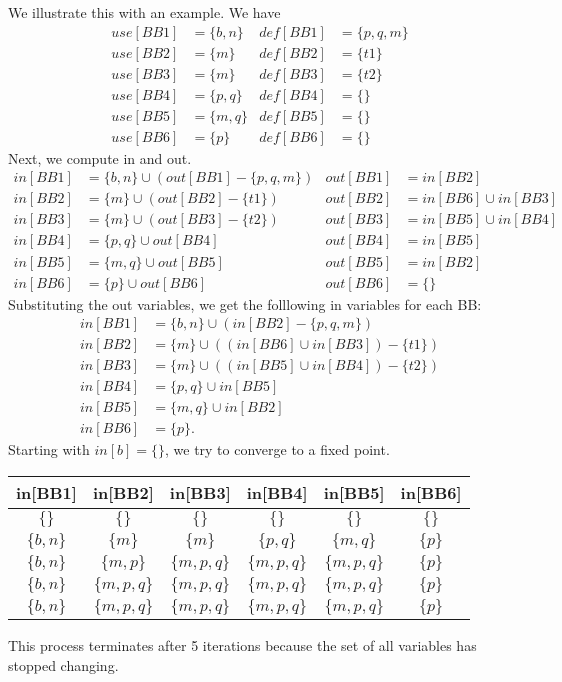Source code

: \documentclass[a4paper, openany]{memoir}
\begin{document}
We illustrate this with an example. We have 
\begin{align*}
    use[BB1] &= \{b, n\} & def[BB1] &= \{p, q, m\} \\
    use[BB2] &= \{m\} & def[BB2] &= \{t1\} \\
    use[BB3] &= \{m\} & def[BB3] &= \{t2\} \\
    use[BB4] &= \{p, q\} & def[BB4] &= \{\} \\
    use[BB5] &= \{m, q\} & def[BB5] &= \{\} \\
    use[BB6] &= \{p\} & def[BB6] &= \{\}
\end{align*}
Next, we compute in and out.
\begin{align*}
    in[BB1] &= \{b, n\} \cup (out[BB1] - \{p, q, m\}) & out[BB1] &= in[BB2] \\
    in[BB2] &= \{m\} \cup (out[BB2] - \{t1\}) & out[BB2] &= in[BB6] \cup in[BB3] \\
    in[BB3] &= \{m\} \cup (out[BB3] - \{t2\}) & out[BB3] &= in[BB5] \cup in[BB4] \\
    in[BB4] &= \{p, q\} \cup out[BB4] & out[BB4] &= in[BB5] \\
    in[BB5] &= \{m, q\} \cup out[BB5] & out[BB5] &= in[BB2] \\
    in[BB6] &= \{p\} \cup out[BB6] & out[BB6] &= \{\}
\end{align*}
Substituting the out variables, we get the folllowing in variables for each BB:
\begin{align*}
    in[BB1] &= \{b, n\} \cup (in[BB2] - \{p, q, m\}) \\
    in[BB2] &= \{m\} \cup ((in[BB6] \cup in[BB3]) - \{t1\}) \\
    in[BB3] &= \{m\} \cup ((in[BB5] \cup in[BB4]) - \{t2\}) \\
    in[BB4] &= \{p, q\} \cup in[BB5] \\
    in[BB5] &= \{m, q\} \cup in[BB2] \\
    in[BB6] &= \{p\}.
\end{align*}
Starting with $in[b] = \{\}$, we try to converge to a fixed point.
\begin{table}[H]
    \centering
    \begin{tabular}{|c|c|c|c|c|c|}
        \hline
        in[BB1] & in[BB2] & in[BB3] & in[BB4] & in[BB5] & in[BB6] \\
        \hline
        $\{\}$ & $\{\}$ & $\{\}$ & $\{\}$ & $\{\}$ & $\{\}$ \\
        $\{b, n\}$ & $\{m\}$ & $\{m\}$ & $\{p, q\}$ & $\{m, q\}$ & $\{p\}$ \\ 
        $\{b, n\}$ & $\{m, p\}$ & $\{m, p, q\}$ & $\{m, p, q\}$ & $\{m, p, q\}$ & $\{p\}$ \\ 
        $\{b, n\}$ & $\{m, p, q\}$ & $\{m, p, q\}$ & $\{m, p, q\}$ & $\{m, p, q\}$ & $\{p\}$ \\  
        $\{b, n\}$ & $\{m, p, q\}$ & $\{m, p, q\}$ & $\{m, p, q\}$ & $\{m, p, q\}$ & $\{p\}$ \\ 
        \hline
    \end{tabular}
\end{table}
\noindent This process terminates after 5 iterations because the set of all variables has stopped changing.
\end{document}
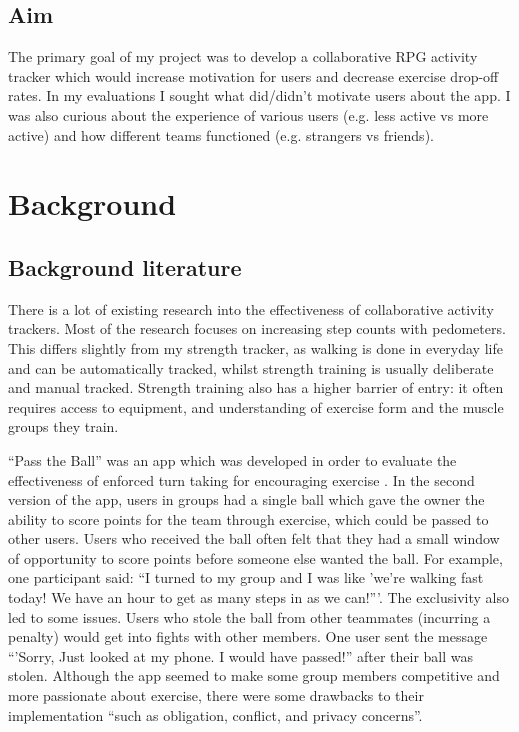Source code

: \documentclass{l4proj}
\begin{document}
\section{Aim}
The primary goal of my project was to develop a collaborative RPG activity tracker which would increase motivation for users and decrease exercise drop-off rates. In my evaluations I sought what did/didn't motivate users about the app. I was also curious about the experience of various users (e.g. less active vs more active) and how different teams functioned (e.g. strangers vs friends).  



\chapter{Background}

\section{Background literature}
There is a lot of existing research into the effectiveness of collaborative activity trackers. Most of the research focuses on increasing step counts with pedometers. This differs slightly from my strength tracker, as walking is done in everyday life and can be automatically tracked, whilst strength training is usually deliberate and manual tracked. Strength training also has a higher barrier of entry: it often requires access to equipment, and understanding of exercise form and the muscle groups they train.

``Pass the Ball'' was an app which was developed in order to evaluate the effectiveness of enforced turn taking for encouraging exercise \citep{Pass_the_ball}. In the second version of the app, users in groups had a single ball which gave the owner the ability to score points for the team through exercise, which could be passed to other users. Users who received the ball often felt that they had a small window of opportunity to score points before someone else wanted the ball. For example, one participant said: ``I turned to my group and I was like 'we’re walking fast today! We have an hour to get as many steps in as we can!'''. The exclusivity also led to some issues. Users who stole the ball from other teammates (incurring a penalty) would get into fights with other members. One user sent the message ``'Sorry, Just looked at my phone. I would have passed!'' after their ball was stolen. Although the app seemed to make some group members competitive and more passionate about exercise, there were some drawbacks to their implementation ``such as obligation, conflict, and privacy concerns''.
\end{document}
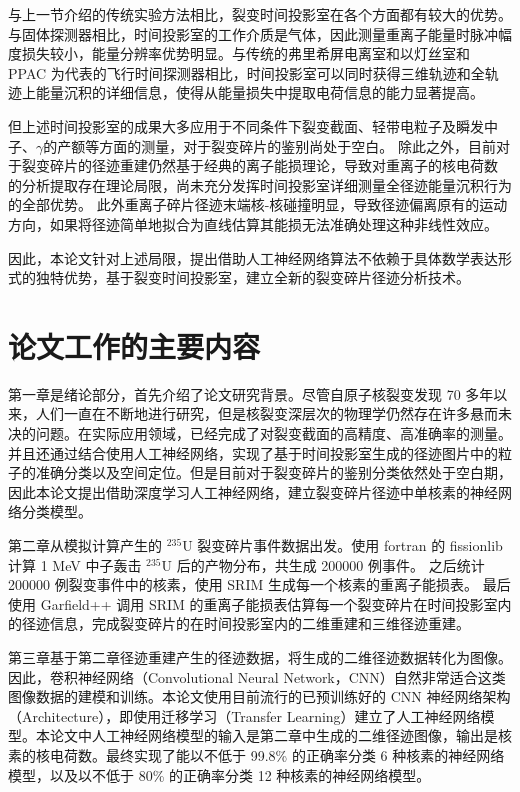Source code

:\documentclass[AutoFakeBold]{LZUThesis}
\begin{document}
与上一节介绍的传统实验方法相比，裂变时间投影室在各个方面都有较大的优势。与固体探测器相比，时间投影室的工作介质是气体，因此测量重离子能量时脉冲幅度损失较小，能量分辨率优势明显。与传统的弗里希屏电离室和以灯丝室和 PPAC 为代表的飞行时间探测器相比，时间投影室可以同时获得三维轨迹和全轨迹上能量沉积的详细信息，使得从能量损失中提取电荷信息的能力显著提高。

但上述时间投影室的成果大多应用于不同条件下裂变截面、轻带电粒子及瞬发中子、$\gamma$的产额等方面的测量，对于裂变碎片的鉴别尚处于空白。
除此之外，目前对于裂变碎片的径迹重建仍然基于经典的离子能损理论，导致对重离子的核电荷数 的分析提取存在理论局限，尚未充分发挥时间投影室详细测量全径迹能量沉积行为的全部优势\cite{魏康2019基于GEM工艺的裂变时间投影室中裂变碎片的讨论}。
此外重离子碎片径迹末端核-核碰撞明显，导致径迹偏离原有的运动方向，如果将径迹简单地拟合为直线估算其能损无法准确处理这种非线性效应。

因此，本论文针对上述局限，提出借助人工神经网络算法不依赖于具体数学表达形式的独特优势，基于裂变时间投影室，建立全新的裂变碎片径迹分析技术。




\section{论文工作的主要内容}
第一章是绪论部分，首先介绍了论文研究背景。尽管自原子核裂变发现 70 多年以来，人们一直在不断地进行研究，但是核裂变深层次的物理学仍然存在许多悬而未决的问题。在实际应用领域，已经完成了对裂变截面的高精度、高准确率的测量。并且还通过结合使用人工神经网络，实现了基于时间投影室生成的径迹图片中的粒子的准确分类以及空间定位。但是目前对于裂变碎片的鉴别分类依然处于空白期，因此本论文提出借助深度学习人工神经网络，建立裂变碎片径迹中单核素的神经网络分类模型。


第二章从模拟计算产生的 $^{235}$U 裂变碎片事件数据出发。使用 fortran 的 fissionlib 计算 1 MeV 中子轰击 $^{235}$U 后的产物分布，共生成 200000 例事件。
之后统计 200000 例裂变事件中的核素，使用 SRIM 生成每一个核素的重离子能损表。
最后使用 Garfield++ 调用 SRIM 的重离子能损表估算每一个裂变碎片在时间投影室内的径迹信息，完成裂变碎片的在时间投影室内的二维重建和三维径迹重建。

第三章基于第二章径迹重建产生的径迹数据，将生成的二维径迹数据转化为图像。因此，卷积神经网络（Convolutional Neural Network，CNN）自然非常适合这类图像数据的建模和训练。本论文使用目前流行的已预训练好的 CNN 神经网络架构（Architecture），即使用迁移学习（Transfer Learning）建立了人工神经网络模型。本论文中人工神经网络模型的输入是第二章中生成的二维径迹图像，输出是核素的核电荷数。最终实现了能以不低于 99.8\% 的正确率分类 6 种核素的神经网络模型，以及以不低于 80\% 的正确率分类 12 种核素的神经网络模型。
\end{document}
- - -
If a line in the entries holds the string "section", count it, then state the total and nothing more.

3